Para influencer kuliner asal Mojokerto sekali pun, sejauh saya mengikutinya, blas tidak ada yang mempromosikan onde-onde. Justru malah influencer dari Kota Boyolali dan kota-kota lainnya yang pernah memviralkannya.
Tidak Ada Salahnya Warga Mojokerto Meromantisasi Onde-onde
Secara historis, onde-onde memang tidak murni dari Kota Mojokerto. Ia sebenarnya asli dari Tiongkok.
Konon, asal muasalnya gara-gara ada laksamana dari Tiongkok yang berkunjung ke Kerajaan Majapahit dan membawa onde-onde. Onde-onde jaman dahulu pun rasanya cuma manis karena hanya berisi pasta gula.
Akan tetapi, seiring berjalannya waktu, onde-onde ini menjadi menu hidangan di istana kerajaan.

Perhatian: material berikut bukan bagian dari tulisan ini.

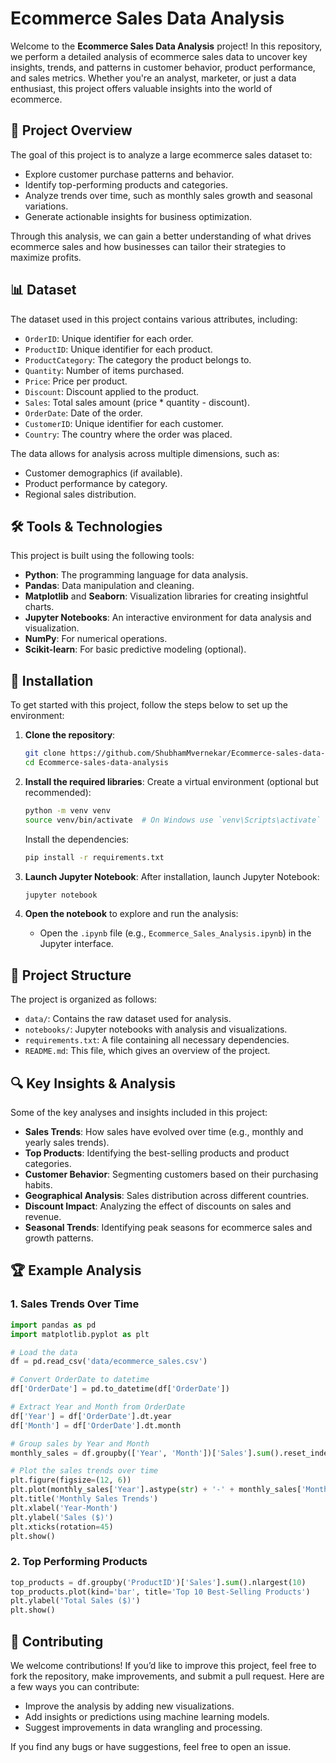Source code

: 
# Ecommerce Sales Data Analysis

Welcome to the **Ecommerce Sales Data Analysis** project! In this repository, we perform a detailed analysis of ecommerce sales data to uncover key insights, trends, and patterns in customer behavior, product performance, and sales metrics. Whether you're an analyst, marketer, or just a data enthusiast, this project offers valuable insights into the world of ecommerce.

## 🚀 Project Overview

The goal of this project is to analyze a large ecommerce sales dataset to:
- Explore customer purchase patterns and behavior.
- Identify top-performing products and categories.
- Analyze trends over time, such as monthly sales growth and seasonal variations.
- Generate actionable insights for business optimization.

Through this analysis, we can gain a better understanding of what drives ecommerce sales and how businesses can tailor their strategies to maximize profits.

## 📊 Dataset

The dataset used in this project contains various attributes, including:
- `OrderID`: Unique identifier for each order.
- `ProductID`: Unique identifier for each product.
- `ProductCategory`: The category the product belongs to.
- `Quantity`: Number of items purchased.
- `Price`: Price per product.
- `Discount`: Discount applied to the product.
- `Sales`: Total sales amount (price * quantity - discount).
- `OrderDate`: Date of the order.
- `CustomerID`: Unique identifier for each customer.
- `Country`: The country where the order was placed.

The data allows for analysis across multiple dimensions, such as:
- Customer demographics (if available).
- Product performance by category.
- Regional sales distribution.

## 🛠️ Tools & Technologies

This project is built using the following tools:
- **Python**: The programming language for data analysis.
- **Pandas**: Data manipulation and cleaning.
- **Matplotlib** and **Seaborn**: Visualization libraries for creating insightful charts.
- **Jupyter Notebooks**: An interactive environment for data analysis and visualization.
- **NumPy**: For numerical operations.
- **Scikit-learn**: For basic predictive modeling (optional).

## 🔧 Installation

To get started with this project, follow the steps below to set up the environment:

1. **Clone the repository**:
   ```bash
   git clone https://github.com/ShubhamMvernekar/Ecommerce-sales-data-analysis.git
   cd Ecommerce-sales-data-analysis
   ```

2. **Install the required libraries**:
   Create a virtual environment (optional but recommended):
   ```bash
   python -m venv venv
   source venv/bin/activate  # On Windows use `venv\Scripts\activate`
   ```
   Install the dependencies:
   ```bash
   pip install -r requirements.txt
   ```

3. **Launch Jupyter Notebook**:
   After installation, launch Jupyter Notebook:
   ```bash
   jupyter notebook
   ```

4. **Open the notebook** to explore and run the analysis:
   - Open the `.ipynb` file (e.g., `Ecommerce_Sales_Analysis.ipynb`) in the Jupyter interface.

## 📂 Project Structure

The project is organized as follows:
- `data/`: Contains the raw dataset used for analysis.
- `notebooks/`: Jupyter notebooks with analysis and visualizations.
- `requirements.txt`: A file containing all necessary dependencies.
- `README.md`: This file, which gives an overview of the project.

## 🔍 Key Insights & Analysis

Some of the key analyses and insights included in this project:
- **Sales Trends**: How sales have evolved over time (e.g., monthly and yearly sales trends).
- **Top Products**: Identifying the best-selling products and product categories.
- **Customer Behavior**: Segmenting customers based on their purchasing habits.
- **Geographical Analysis**: Sales distribution across different countries.
- **Discount Impact**: Analyzing the effect of discounts on sales and revenue.
- **Seasonal Trends**: Identifying peak seasons for ecommerce sales and growth patterns.

## 🏆 Example Analysis

### 1. Sales Trends Over Time
```python
import pandas as pd
import matplotlib.pyplot as plt

# Load the data
df = pd.read_csv('data/ecommerce_sales.csv')

# Convert OrderDate to datetime
df['OrderDate'] = pd.to_datetime(df['OrderDate'])

# Extract Year and Month from OrderDate
df['Year'] = df['OrderDate'].dt.year
df['Month'] = df['OrderDate'].dt.month

# Group sales by Year and Month
monthly_sales = df.groupby(['Year', 'Month'])['Sales'].sum().reset_index()

# Plot the sales trends over time
plt.figure(figsize=(12, 6))
plt.plot(monthly_sales['Year'].astype(str) + '-' + monthly_sales['Month'].astype(str), monthly_sales['Sales'], marker='o')
plt.title('Monthly Sales Trends')
plt.xlabel('Year-Month')
plt.ylabel('Sales ($)')
plt.xticks(rotation=45)
plt.show()
```

### 2. Top Performing Products
```python
top_products = df.groupby('ProductID')['Sales'].sum().nlargest(10)
top_products.plot(kind='bar', title='Top 10 Best-Selling Products')
plt.ylabel('Total Sales ($)')
plt.show()
```

## 🤝 Contributing

We welcome contributions! If you’d like to improve this project, feel free to fork the repository, make improvements, and submit a pull request. Here are a few ways you can contribute:
- Improve the analysis by adding new visualizations.
- Add insights or predictions using machine learning models.
- Suggest improvements in data wrangling and processing.

If you find any bugs or have suggestions, feel free to open an issue.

Dari sini, onde-onde kemudian dimodifikasi oleh warga lokal Mojokerto menjadi kue yang berisi kacang hijau.
Makanya, terjadilah onde-onde berisi kacang yang rasanya manis dan gurih sebagai kuliner khas Mojokerto.
Ya, meskipun hasil modifikasi, saya rasa tidak ada salahnya kalau kemudian masyarakat Mojokerto meromantisasinya.
Kembali ke keresahan saya di awal, pemerintah terkait serta para influencer kuliner dari Mojokerto sebetulnya bisa saja bersinergi untuk menjadikan onde-onde terkenal seperti Desa Ketapanrame, Kecamatan Trawas, yang sempat menjadi desa wisata terbaik itu.
Kalaupun nasib onde-onde ini tak bisa setara dengan Desa Ketapanrame, setidaknya onde-onde ini bisa berjaya lagi di kotanya sendiri. Sebab, amat sangat disayangkan kalau sebutan Kota Onde-onde untuk Mojokerto itu masih ada di Wikipedia.
Padahal kenyataannya, sulit sekali menemukan onde-onde di Mojokerto.